One Tiverton Patch user sent an e-mail wondering what the boat was doing out there.

Tiverton Harbormaster Dave Vannier said this is a common fishing practice, although last year it wasn't such a big deal because there weren't large schools of pogies, technically known as menhaden, in the local waters, but it was in previous years.

"I'm not sure if it was the hammering of the bridge," he said.

He said the pogies are sold either for bait or for cat and other animal foods.

"They grind them up and use the oils," Vannier said, noting the fish, when gathered in large groups, produces an oily slick that drips from their scales, and ends up in the water.

"It's non-polluting and biodegradable," he added.
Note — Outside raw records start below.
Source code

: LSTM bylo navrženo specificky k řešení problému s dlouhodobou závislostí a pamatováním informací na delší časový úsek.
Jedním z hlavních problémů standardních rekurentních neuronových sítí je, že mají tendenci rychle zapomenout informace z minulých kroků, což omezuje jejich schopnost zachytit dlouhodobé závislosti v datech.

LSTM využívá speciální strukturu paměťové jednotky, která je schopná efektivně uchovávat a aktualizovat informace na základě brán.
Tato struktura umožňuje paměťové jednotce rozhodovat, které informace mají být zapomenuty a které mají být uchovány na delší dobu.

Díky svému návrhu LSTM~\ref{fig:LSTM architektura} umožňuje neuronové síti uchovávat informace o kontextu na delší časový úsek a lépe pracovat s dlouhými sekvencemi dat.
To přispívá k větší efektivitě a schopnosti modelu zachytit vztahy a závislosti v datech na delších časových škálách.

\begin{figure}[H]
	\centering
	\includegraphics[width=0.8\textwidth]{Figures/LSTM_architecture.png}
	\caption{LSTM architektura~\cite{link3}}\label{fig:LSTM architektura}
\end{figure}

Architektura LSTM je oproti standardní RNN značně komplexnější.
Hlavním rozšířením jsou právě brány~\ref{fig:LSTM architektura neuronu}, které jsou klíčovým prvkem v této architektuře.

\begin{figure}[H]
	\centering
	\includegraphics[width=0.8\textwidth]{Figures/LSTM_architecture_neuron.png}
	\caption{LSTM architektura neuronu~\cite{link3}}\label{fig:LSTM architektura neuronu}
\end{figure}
Resident Jim Lipe also sent in a photo of the trawler, saying at times you can see a plane just flying lazy circles in the sky, and they can see the schools of pogies below the surface and radio the information to the boats. Then, when the boat gets in place a smaller boat pulls a net out to encircle the school, then as the net is raised the fish get sucked up by a giant vacuum that spits the fish into the hold and water back in the bay.

Lipe noted that if you walk on either side of the shore beyond the area of the former railroad bridge, you find many bricks left from the huge factories that processed the pogies from local sailboats and then-steam boats.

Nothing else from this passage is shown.